In this study, Götz and her team showed how astroglia can be directly converted into the two main classes of cortical neurons. This was made possible by the selective virus- mediated expression of specific proteins – transcription factors – which regulate the transcription of DNA. While the transcription factor neurogenin-2 directs the generation of excitatory neurons, the same astroglial cells yield inhibitory neurons after transduction of the transcription factor Dlx2.

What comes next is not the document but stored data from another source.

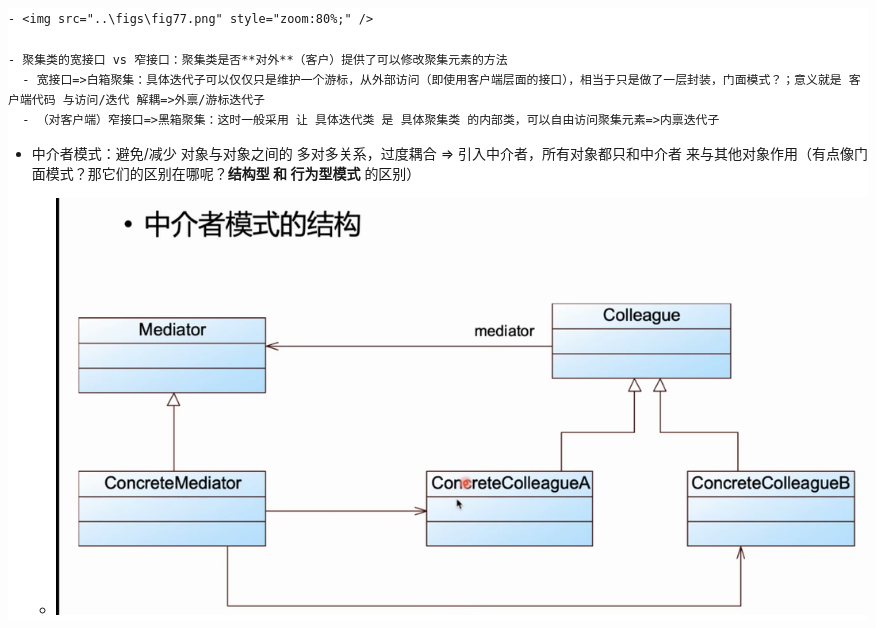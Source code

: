     - <img src="..\figs\fig77.png" style="zoom:80%;" />

    - 聚集类的宽接口 vs 窄接口：聚集类是否**对外**（客户）提供了可以修改聚集元素的方法
      - 宽接口=>白箱聚集：具体迭代子可以仅仅只是维护一个游标，从外部访问（即使用客户端层面的接口），相当于只是做了一层封装，门面模式？；意义就是 客户端代码 与访问/迭代 解耦=>外禀/游标迭代子
      - （对客户端）窄接口=>黑箱聚集：这时一般采用 让 具体迭代类 是 具体聚集类 的内部类，可以自由访问聚集元素=>内禀迭代子

  - 中介者模式：避免/减少 对象与对象之间的 多对多关系，过度耦合 => 引入中介者，所有对象都只和中介者 来与其他对象作用（有点像门面模式？那它们的区别在哪呢？**结构型 和 行为型模式** 的区别）

    - <img src="..\figs\fig78.png" style="zoom:80%;" />
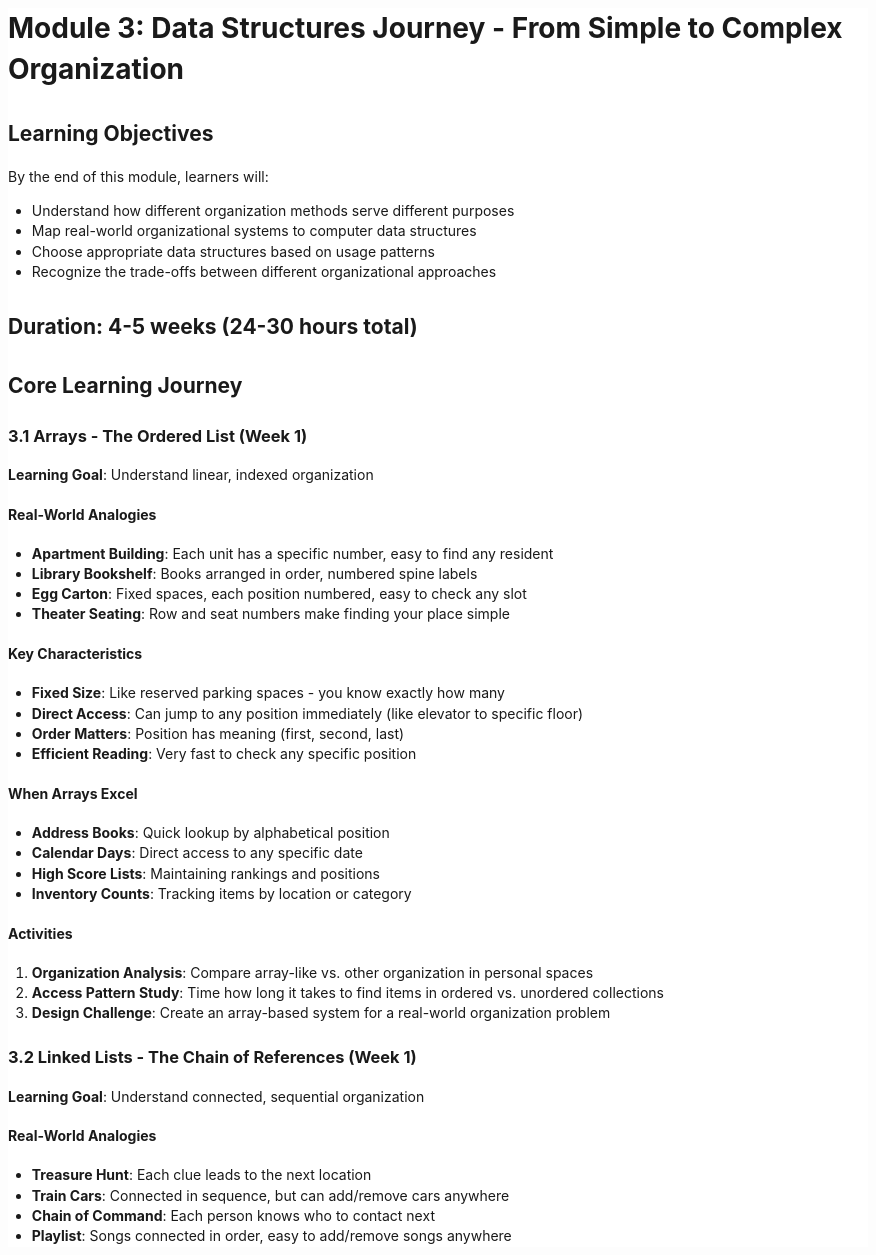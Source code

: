 # Module 3: Data Structures Journey - From Simple to Complex Organization

## Learning Objectives
By the end of this module, learners will:
- Understand how different organization methods serve different purposes
- Map real-world organizational systems to computer data structures
- Choose appropriate data structures based on usage patterns
- Recognize the trade-offs between different organizational approaches

## Duration: 4-5 weeks (24-30 hours total)

## Core Learning Journey

### 3.1 Arrays - The Ordered List (Week 1)
**Learning Goal**: Understand linear, indexed organization

#### Real-World Analogies
- **Apartment Building**: Each unit has a specific number, easy to find any resident
- **Library Bookshelf**: Books arranged in order, numbered spine labels
- **Egg Carton**: Fixed spaces, each position numbered, easy to check any slot
- **Theater Seating**: Row and seat numbers make finding your place simple

#### Key Characteristics
- **Fixed Size**: Like reserved parking spaces - you know exactly how many
- **Direct Access**: Can jump to any position immediately (like elevator to specific floor)
- **Order Matters**: Position has meaning (first, second, last)
- **Efficient Reading**: Very fast to check any specific position

#### When Arrays Excel
- **Address Books**: Quick lookup by alphabetical position
- **Calendar Days**: Direct access to any specific date
- **High Score Lists**: Maintaining rankings and positions
- **Inventory Counts**: Tracking items by location or category

#### Activities
1. **Organization Analysis**: Compare array-like vs. other organization in personal spaces
2. **Access Pattern Study**: Time how long it takes to find items in ordered vs. unordered collections
3. **Design Challenge**: Create an array-based system for a real-world organization problem

### 3.2 Linked Lists - The Chain of References (Week 1)
**Learning Goal**: Understand connected, sequential organization

#### Real-World Analogies
- **Treasure Hunt**: Each clue leads to the next location
- **Train Cars**: Connected in sequence, but can add/remove cars anywhere
- **Chain of Command**: Each person knows who to contact next
- **Playlist**: Songs connected in order, easy to add/remove songs anywhere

"In this study we have succeeded in reprogramming the newly created neurons to the extent that they can now develop functioning synapses. These release – depending on the transcription factor used – either excitatory or inhibitory neurotransmitter substances," said Dr. Christophe Heinrich, first author of the study. This process could not only be observed in young astroglia, but even in astroglia in the adult brain following tissue injury-induced reactivation.

"Our findings nurture the hope that the barrier separating the astroglial and neuronal cells – closely related as they are – is not insurmountable," Dr. Berninger emphasized. Due to these encouraging results, the researchers intend to pursue this avenue further to gain new neurons from the glial cells present in the brain, in order to find therapies for neurodegenerative diseases such as Alzheimer's.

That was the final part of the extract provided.